Figures
Abstract
The information collected through multi-environment testing of wheat genotypes not only provides basis to identify promising genotypes but also to ascertain their yield potential and the genetic gains. For this purpose, in the presented study, the data originated from the Yunnan provincial Regional Yield Trials (RYT) conducted during 2006 and 2018 was used. During this period, 107 genotypes were evaluated at 18 locations under Upland Wheat (UW) management scheme, while 116 genotypes were evaluated at 21 locations under Field Wheat (FW) management scheme. By adopting standard statistical approaches and through repeated elimination procedures, 7 genotypes emerged as promising for UW and 11 for FW cultivation. These genotypes have genetic variance >1 and 44/33% higher average yield than that of UW/FW genotypes. Most of these promising genotypes were tested during 2016 and 2018 cropping seasons. This indicated a good genetic gain of around 0.7 t/ha in recent years from that of base year. These genotypes, however, needs to be further evaluated in diverse environments suitable for spring type wheat cultivation to ascertain the extent of their interaction with wider environmental conditions and possibility of using in local breeding programs of those target environments.
Citation: Mingliang D, Asim M, Mingju L, Abdelkhalik S, Manore D, Shaoxiang L, et al. (2020) Wheat genetic gains for two distinct management schemes in China: An analysis of elite spring type genotypes. PLoS ONE 15(2): e0228823. https://doi.org/10.1371/journal.pone.0228823
Editor: Aimin Zhang, Institute of Genetics and Developmental Biology Chinese Academy of Sciences, CHINA
Received: September 25, 2019; Accepted: January 23, 2020; Published: February 6, 2020
Copyright: © 2020 Mingliang et al. This is an open access article distributed under the terms of the Creative Commons Attribution License, which permits unrestricted use, distribution, and reproduction in any medium, provided the original author and source are credited.
Data Availability: The data underlying the results presented in the study are available from Yunnan Seed Management Station, China OR The data, in addition to supplementary files, have been uploaded. These files are publicly accessible from https://osf.io. The shared files contained all the data used for this study, as well as the data used to generate graphs. These include: 1. Regional Yield Trial Data (RYT-Data.xlsx), https://osf.io/jnd9f 2. Performance over years & locations (.xlsx), https://osf.io/hdae4 3. Genetic Deviation Cyc1 (.xlsx), https://osf.io/9wukh 4. Genetic Deviation Cyc2 (.xlsx), https://osf.io/9wukh 5. Genetic Deviation Cyc3 (.xlsx), https://osf.io/9wukh 6. Performance of selected genotypes (.xlsx), https://osf.io/qp5ys 7. Promising genotypes (.xlsx), https://osf.io/tbfqs In addition to these, the methodology adopted for this study has also been shared/ published at protocols.io with dx.doi.org/10.17504/protocols.io.984h9yw.

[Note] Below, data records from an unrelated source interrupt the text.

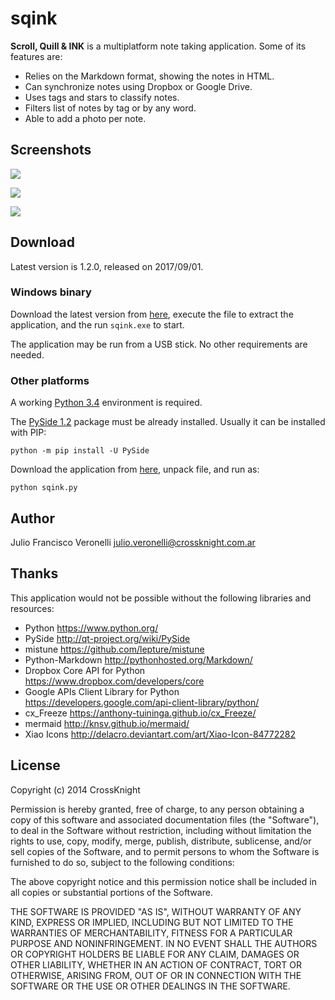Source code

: # sqink

**Scroll, Quill & INK** is a multiplatform note taking application. Some of its features are:

- Relies on the Markdown format, showing the notes in HTML.
- Can synchronize notes using Dropbox or Google Drive.
- Uses tags and stars to classify notes.
- Filters list of notes by tag or by any word.
- Able to add a photo per note.


## Screenshots

![](https://github.com/jfveronelli/sqink/raw/master/docs/screenshots/edit.jpg)

![](https://github.com/jfveronelli/sqink/raw/master/docs/screenshots/view.jpg)

![](https://github.com/jfveronelli/sqink/raw/master/docs/screenshots/fullscreen.jpg)


## Download

Latest version is 1.2.0, released on 2017/09/01.


### Windows binary

Download the latest version from [here](https://github.com/jfveronelli/sqink/raw/master/dist/sqink-win32.exe), execute the file to extract the application, and the run `sqink.exe` to start.

The application may be run from a USB stick. No other requirements are needed.


### Other platforms

A working [Python 3.4](https://www.python.org/) environment is required.

The [PySide 1.2](http://qt-project.org/wiki/PySide) package must be already installed. Usually it can be installed with PIP:

    python -m pip install -U PySide

Download the application from [here](https://github.com/jfveronelli/sqink/raw/master/dist/sqink-1.2.0-linux.tar.gz), unpack file, and run as:

    python sqink.py


## Author

Julio Francisco Veronelli <julio.veronelli@crossknight.com.ar>


## Thanks

This application would not be possible without the following libraries and resources:

- Python <https://www.python.org/>
- PySide <http://qt-project.org/wiki/PySide>
- mistune <https://github.com/lepture/mistune>
- Python-Markdown <http://pythonhosted.org/Markdown/>
- Dropbox Core API for Python <https://www.dropbox.com/developers/core>
- Google APIs Client Library for Python <https://developers.google.com/api-client-library/python/>
- cx_Freeze <https://anthony-tuininga.github.io/cx_Freeze/>
- mermaid <http://knsv.github.io/mermaid/>
- Xiao Icons <http://delacro.deviantart.com/art/Xiao-Icon-84772282>


## License

Copyright (c) 2014 CrossKnight

Permission is hereby granted, free of charge, to any person obtaining a copy
of this software and associated documentation files (the "Software"), to deal
in the Software without restriction, including without limitation the rights
to use, copy, modify, merge, publish, distribute, sublicense, and/or sell
copies of the Software, and to permit persons to whom the Software is
furnished to do so, subject to the following conditions:

The above copyright notice and this permission notice shall be included in
all copies or substantial portions of the Software.

THE SOFTWARE IS PROVIDED "AS IS", WITHOUT WARRANTY OF ANY KIND, EXPRESS OR
IMPLIED, INCLUDING BUT NOT LIMITED TO THE WARRANTIES OF MERCHANTABILITY,
FITNESS FOR A PARTICULAR PURPOSE AND NONINFRINGEMENT. IN NO EVENT SHALL THE
AUTHORS OR COPYRIGHT HOLDERS BE LIABLE FOR ANY CLAIM, DAMAGES OR OTHER
LIABILITY, WHETHER IN AN ACTION OF CONTRACT, TORT OR OTHERWISE, ARISING FROM,
OUT OF OR IN CONNECTION WITH THE SOFTWARE OR THE USE OR OTHER DEALINGS IN
THE SOFTWARE.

Funding: The financial support by The National Key Research and Development Program of China (2018YFD0200500) is gratefully acknowledged. The funder had no role in study design, data collection and analysis, decision to publish, or preparation of the manuscript.
Competing interests: The authors have declared that no competing interests exist.
Introduction
As an important cereal crop, wheat is crucial in terms of global food security [1]. Owing to its enormous genetic variability in phenological response to photoperiod and temperature, it is grown in almost all regions of the world in locations ranging in altitude from a few meters to more than 3000 m above sea level [2]. Almost one sixth of the total arable land in the world is cultivated with wheat and the area under wheat cultivation is more than 240 million ha [3]. Bulk of the wheat is produced under rainfed conditions while less than 20% of the global wheat is produced under irrigated conditions [4–6].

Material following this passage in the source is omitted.